We addressed the township meeting on Jan. 27, as the development of the property directly envelops our heritage home located on Gerrie Road in Elora. That evening we asked to be included as part of a group “…in order to create positive change on the plan of subdivision, satisfying the requirements and needs of:

  • The developer
  • Us as surrounded property owners
  • Heritage Centre Wellington
  • The desires of the township and the county for sustainable, healthy growth

For the betterment of our entire community, and to protect the heritage landscape of Gerrie Road”

The building of this subdivision will emit over 16,888 tons of greenhouse gas emissions ... and that's just in the building. It doesn't account for the placement of infrastructure such as fire hydrants, sidewalks, etc. or the ongoing day to day running of a residential unit once complete.

Using the average Canadian family size and water consumption, this will take 66,237,645 litres of water from the water table every year.

It is questionable that our community is missing its provincially-mandated target of “jobs per-hectare,” but meeting (and possibly exceeding) density levels. This is unhealthy and unsustainable. Currently there is no plan provided that the required number jobs will be created within our community for the number of people who will be moving into it, which is what the legislation reads.

The proposal to include cluster townhomes and an apartment building in the extreme fringe of the Elora-Salem Urban boundaries - far away from shopping, services, the recreation centre - and off commuter roads (Tower Street, St. David N., County Road 7) to provide attainable housing, means that those people living in attainable housing will have to pay one way or another to commute to these services… and their jobs… negating the effect of attainable housing and contributing to the carbon footprint of our community.

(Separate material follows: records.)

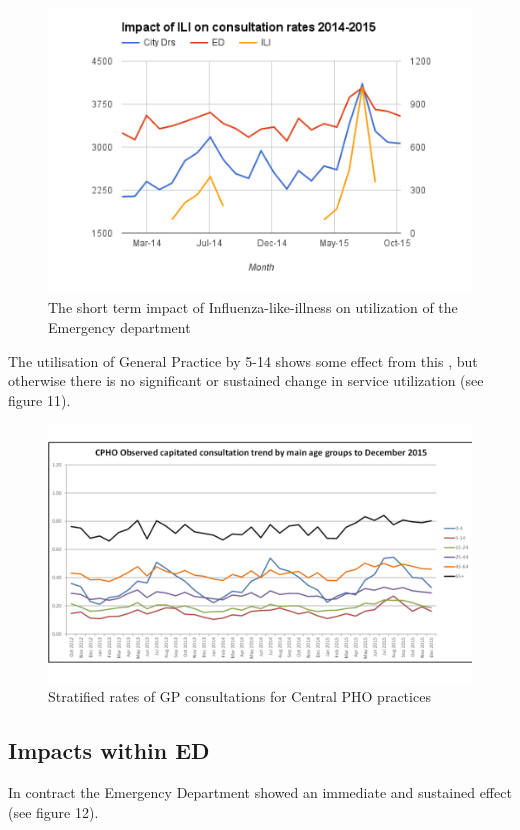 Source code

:\documentclass[11pt,a4paper]{article}
\begin{document}
\begin{figure}[htp]
\centering
\includegraphics[scale=0.50]{ILI.png}
\caption{The short term impact of Influenza-like-illness on utilization of the Emergency department}
\label{Impact of Influenza-like-illness}
\end{figure}

The utilisation of General Practice by 5-14 shows some effect from this , but otherwise there is no significant or sustained change in service utilization (see figure 11).\\

\begin{figure}[htp]
\centering
\includegraphics[scale=0.30]{U13one.png}
\caption{Stratified rates of GP consultations for Central PHO practices}
\label{Age stratified General Practice consultations}
\end{figure}

\subsection{Impacts within ED}
In contract the Emergency Department showed an immediate and sustained effect (see figure 12).\\
\end{document}
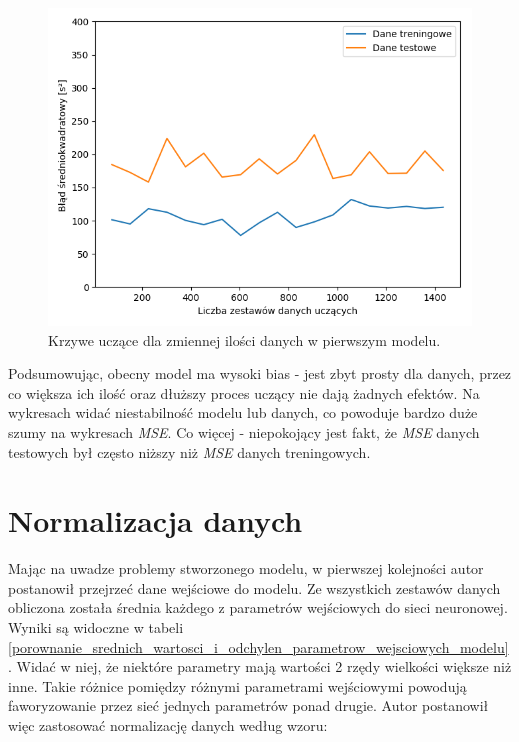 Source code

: \documentclass[12pt]{aghdpl}
\newenvironment{tightcenter}{
  \setlength\topsep{0pt}
  \setlength\parskip{0pt}
  \begin{center}
}{
  \end{center}
}
\begin{document}
		\begin{figure}[h]
	 		\begin{tightcenter}
	 			\includegraphics[width = \linewidth]{wykresy/1_pierwszy_model_tworzenie_i_analiza/learning_curves.png}
	 		\end{tightcenter}
	 		
 			\caption{Krzywe uczące dla zmiennej ilości danych w pierwszym modelu.}
			\label{fig: pierwszy_model_learning_curves}
		\end{figure}
		
		Podsumowując, obecny model ma wysoki bias - jest zbyt prosty dla danych, przez co większa ich ilość oraz dłuższy proces uczący nie dają żadnych efektów. Na wykresach widać niestabilność modelu lub danych, co powoduje bardzo duże szumy na wykresach \textit{MSE}. Co więcej - niepokojący jest fakt, że \textit{MSE} danych testowych był często niższy niż \textit{MSE} danych treningowych.
		
		\section{Normalizacja danych} \label{normalizacja_danych}
		Mając na uwadze problemy stworzonego modelu, w pierwszej kolejności autor postanowił przejrzeć dane wejściowe do modelu. Ze wszystkich zestawów danych obliczona została średnia każdego z parametrów wejściowych do sieci neuronowej. Wyniki są widoczne w tabeli \ref{porownanie_srednich_wartosci_i_odchylen_parametrow_wejsciowych_modelu}. Widać w niej, że niektóre parametry mają wartości 2 rzędy wielkości większe niż inne. Takie różnice pomiędzy różnymi parametrami wejściowymi powodują faworyzowanie przez sieć jednych parametrów ponad drugie. Autor postanowił więc zastosować normalizację danych według wzoru:
		
\end{document}
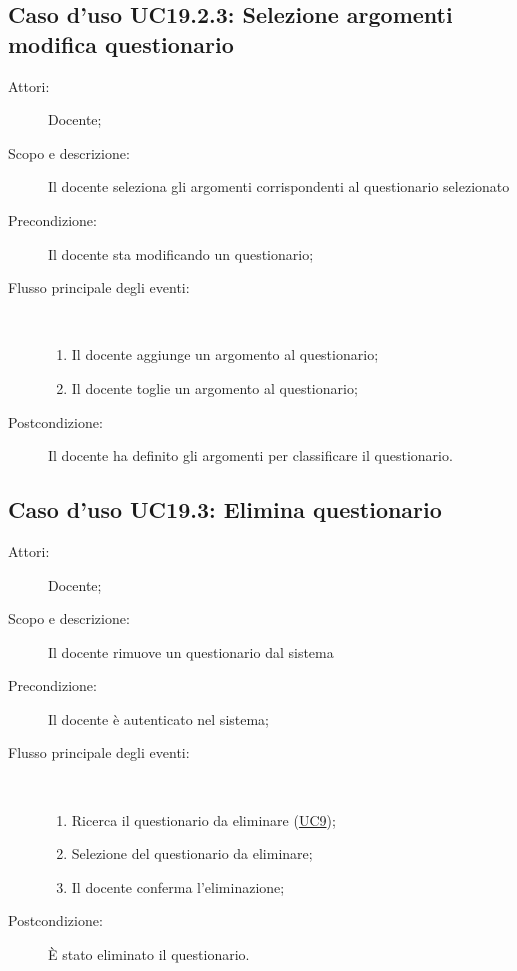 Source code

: \subsection{Caso d'uso UC19.2.3: Selezione argomenti modifica questionario}\begin{description}
	\item[Attori:] Docente;
	\item[Scopo e descrizione:] Il docente seleziona gli argomenti corrispondenti al questionario selezionato
	\item[Precondizione:] Il docente sta modificando un questionario;
	
	\item[Flusso principale degli eventi:] \ 
	\begin{enumerate}
		\item Il docente aggiunge un argomento al questionario;
		\item Il docente toglie un argomento al questionario;
		
	\end{enumerate}
	\item[Postcondizione:] Il docente ha definito gli argomenti per classificare il questionario.
\end{description}
\hypertarget{UC19.3}{}
\subsection{Caso d'uso UC19.3: Elimina questionario}\begin{description}
	\item[Attori:] Docente;
	\item[Scopo e descrizione:] Il docente rimuove un questionario dal sistema
	\item[Precondizione:] Il docente è autenticato nel sistema;
	
	\item[Flusso principale degli eventi:] \ 
	\begin{enumerate}
		\item Ricerca il questionario da eliminare (\hyperlink{UC9}{UC9});
		\item Selezione del questionario da eliminare;
		\item Il docente conferma l'eliminazione;
		
	\end{enumerate}
	\item[Postcondizione:] È stato eliminato il questionario.
\end{description}
\hypertarget{UC19.4}{}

In these days, it is important to think of the spread of future pandemics (and there WILL be them) in "cluster town houses and apartments." Higher density means higher transmission rates (just look at the spread of COVID in the GTA vs. our community).

The property in question hosts a myriad of sensitive wildlife including black bear, the protected pileated woodpecker, and is on the migratory path of the endangered monarch butterfly. Development will negatively impact these (and other) sensitive fauna of the area.

The proposal also will knowingly be placing residents adjacent to the Elora Transfer Station. While impact studies for noise and contaminants have been completed, human nature is what it is, and it won’t be long before serious conflict arises.

The land that this subdivision is proposed to sit on was the FIRST farm lot ever cleared north of the Grand River in Nichol Township (and possibly all of Wellington County), Upper Canada, C. 1832-1836... The Gerrie Homestead that it will envelop is considered to be the first stone house ever built in our community, one known for its unique stone structures. As the founders of neither Elora nor Fergus ever lived in the communities they established, this property could/should be recognized and celebrated as one of, if not “the,” founding homestead in our community, with a more subtle development proposal that reflects these sensibilities.

Virgin, class A heritage farmland destroyed. Negative impact on an international migratory path. Huge carbon outputs, millions of litres of water pumped from our water table, knowingly placing residents in potential conflict, the destruction of the rural heritage landscape of Gerrie Road.

We need to affect positive change on this proposal for our community and the planet. I am confident a better plan can be devised that addresses the issues presented here. As a matter of fact, I have devised a starting place for it myself. Since the meeting, however, I have not heard a word from the Developer, the Township, the County or Heritage Centre Wellington.

Think global, act local.

If you share these concerns, please write, phone or email your Township of Centre Wellington and Wellington County councillors (Elora and Fergus are Wellington County Wards 5 and 6). Tell them we need a Heritage Impact Assessment on the century property and the heritage farmer’s field. Tell them that we need an study on how this development is going to impact the wildlife that calls this edge of our community home.

Let’s work together to create a better proposal for our everyone in regards to the development of this land.

Paul Jarsky and Fred Gordon
Elora, Ont.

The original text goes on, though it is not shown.